• _Instructions to follow_: Look through the data for the string "sample". Copy every line where it is found.

=== Dataset ===

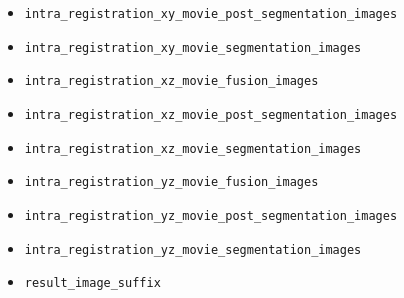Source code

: \begin{itemize}
\item \texttt{intra\_registration\_xy\_movie\_post\_segmentation\_images}
\item \texttt{intra\_registration\_xy\_movie\_segmentation\_images}
\item \texttt{intra\_registration\_xz\_movie\_fusion\_images}
\item \texttt{intra\_registration\_xz\_movie\_post\_segmentation\_images}
\item \texttt{intra\_registration\_xz\_movie\_segmentation\_images}
\item \texttt{intra\_registration\_yz\_movie\_fusion\_images}
\item \texttt{intra\_registration\_yz\_movie\_post\_segmentation\_images}
\item \texttt{intra\_registration\_yz\_movie\_segmentation\_images}
\item \texttt{result\_image\_suffix}
\end{itemize}
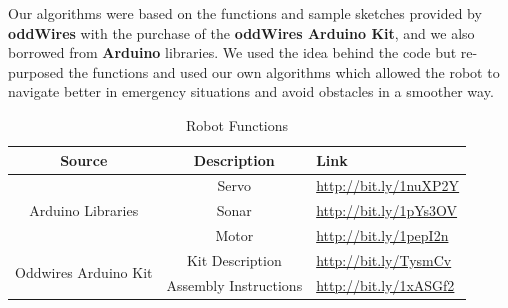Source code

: \documentclass[11pt]{article}
\begin{document}
Our algorithms were based on the functions and sample sketches provided by \textbf{oddWires}  with the purchase of the \textbf{oddWires Arduino Kit}, and we also borrowed from \textbf{Arduino} libraries.
We used the idea behind the code but re-purposed the functions and used our own algorithms which allowed the robot to navigate better in emergency situations and avoid obstacles in a smoother way. 
	\begin {table}[h]
	\begin {center} 
	\vspace{15pt}
	
	\begin{tabular}{||c|c|l||}\hline	
		\textbf{Source}	&	\textbf{Description}	&	\textbf{Link}		\\\hline
		\multirow{3}{*}{Arduino Libraries}
						&	Servo		&	\url{http://bit.ly/1nuXP2Y} 		\\
						&	Sonar		&	\url{http://bit.ly/1pYs3OV} 		\\
						&	Motor		&	\url{http://bit.ly/1pepI2n}	 	\\\hline
		\multirow{2}{*}{Oddwires Arduino Kit}
						&	Kit Description		&	 \url{http://bit.ly/TysmCv} \\
					&	Assembly Instructions		&	\url{http://bit.ly/1xASGf2} \\\hline

	\end{tabular}
		\caption {Robot Functions} \label{refs}
	\end{center}
	\end{table} 	
\end{document}
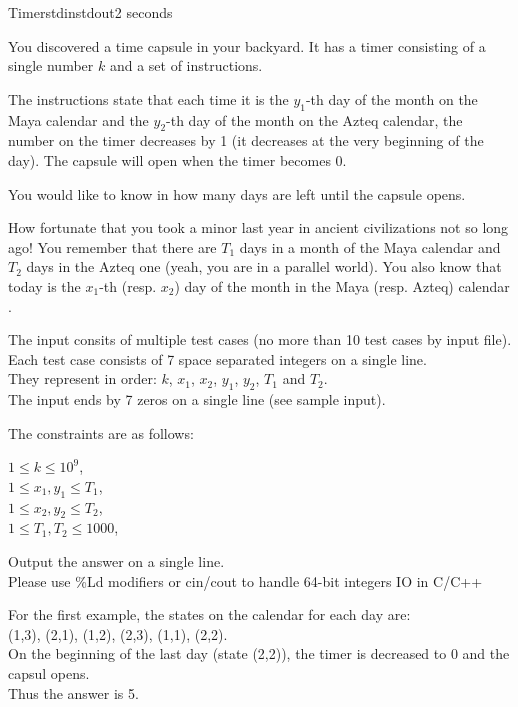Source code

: \begin{problem}{Timer}{stdin}{stdout}{2 seconds}



\par You discovered a time capsule in your backyard. It has a timer consisting of a single number $k$ and a set of instructions.
\par The instructions state that each time it is the $y_1$-th day of the month on the Maya calendar and the $y_2$-th day of the month on the Azteq calendar, the number on the timer decreases by 1 (it decreases at the very beginning of the day). 
The capsule will open when the timer becomes $0$.
\par You would like to know in how many days are left until the capsule opens.

\par How fortunate that you took a minor last year in ancient civilizations not so long ago! You remember that there are $T_1$ days in a month of the Maya calendar and $T_2$ days in the Azteq one (yeah, you are in a parallel world). You also know that today is the $x_1$-th (resp. $x_2$) day of the month in the Maya (resp. Azteq) calendar .

\InputFile

The input consits of multiple test cases (no more than 10 test cases by input file).\\ 
Each test case consists of 7 space separated integers on a single line. \\ 
They represent in order: $k$, $x_1$, $x_2$, $y_1$, $y_2$, $T_1$ and $T_2$. \\ 
The input ends by 7 zeros on a single line (see sample input).\\ 

\par The constraints are as follows:

$1\le k \le 10^9$,\\ 
$1\le x_1,y_1 \le T_1$,\\ 
$1\le x_2,y_2 \le T_2$,\\ 
$1\le T_1,T_2 \le 1000$,\\ 


\OutputFile

Output the answer on a single line.\\ 
Please use \%Ld modifiers or cin/cout to handle 64-bit integers IO in C/C++

\Example

\begin{examplewide}
%
\end{examplewide}

For the first example, the states on the calendar for each day are:\\ 
(1,3), (2,1), (1,2), (2,3), (1,1), (2,2).\\
On the beginning of the last day (state (2,2)), the timer is decreased to 0 and the capsul opens.\\ 
Thus the answer is 5.

\end{problem}
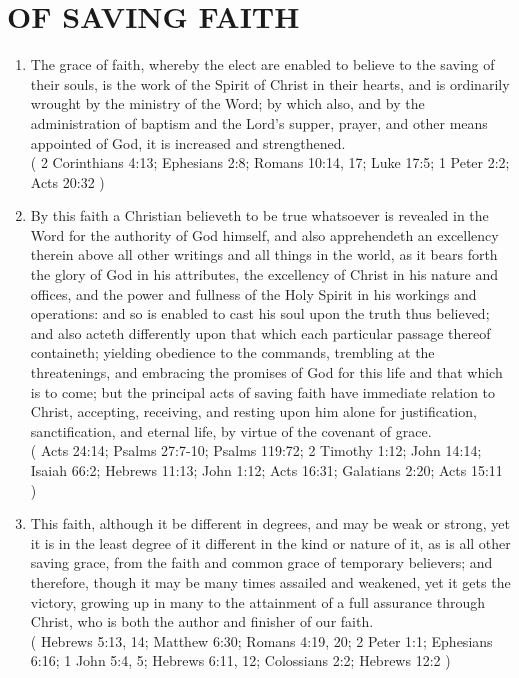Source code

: \documentclass[12pt,a4paper]{book}
\begin{document}
\chapter{OF SAVING FAITH}
\label{ch-sav-fai}
\begin{enumerate}
\item
\label{ch-sav-fai-1}
The grace of faith, whereby the elect are enabled to believe to the saving of their souls, is the work of the Spirit of Christ in their hearts, and is ordinarily wrought by the ministry of the Word; by which also, and by the administration of baptism and the Lord's supper, prayer, and other means appointed of God, it is increased and strengthened.\\
( 2 Corinthians 4:13; Ephesians 2:8; Romans 10:14, 17; Luke 17:5; 1 Peter 2:2; Acts 20:32 )
\item
\label{ch-sav-fai-2}
By this faith a Christian believeth to be true whatsoever is revealed in the Word for the authority of God himself, and also apprehendeth an excellency therein above all other writings and all things in the world, as it bears forth the glory of God in his attributes, the excellency of Christ in his nature and offices, and the power and fullness of the Holy Spirit in his workings and operations: and so is enabled to cast his soul upon the truth thus believed; and also acteth differently upon that which each particular passage thereof containeth; yielding obedience to the commands, trembling at the threatenings, and embracing the promises of God for this life and that which is to come; but the principal acts of saving faith have immediate relation to Christ, accepting, receiving, and resting upon him alone for justification, sanctification, and eternal life, by virtue of the covenant of grace.\\
( Acts 24:14; Psalms 27:7-10; Psalms 119:72; 2 Timothy 1:12; John 14:14; Isaiah 66:2; Hebrews 11:13; John 1:12; Acts 16:31; Galatians 2:20; Acts 15:11 )
\item
\label{ch-sav-fai-3}
This faith, although it be different in degrees, and may be weak or strong, yet it is in the least degree of it different in the kind or nature of it, as is all other saving grace, from the faith and common grace of temporary believers; and therefore, though it may be many times assailed and weakened, yet it gets the victory, growing up in many to the attainment of a full assurance through Christ, who is both the author and finisher of our faith.\\
( Hebrews 5:13, 14; Matthew 6:30; Romans 4:19, 20; 2 Peter 1:1; Ephesians 6:16; 1 John 5:4, 5; Hebrews 6:11, 12; Colossians 2:2; Hebrews 12:2 )
\end{enumerate}
\end{document}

===

• _Response below_:
Our algorithms were based on the functions and sample sketches provided by \textbf{oddWires}  with the purchase of the \textbf{oddWires Arduino Kit}, and we also borrowed from \textbf{Arduino} libraries.
The input ends by 7 zeros on a single line (see sample input).\\ 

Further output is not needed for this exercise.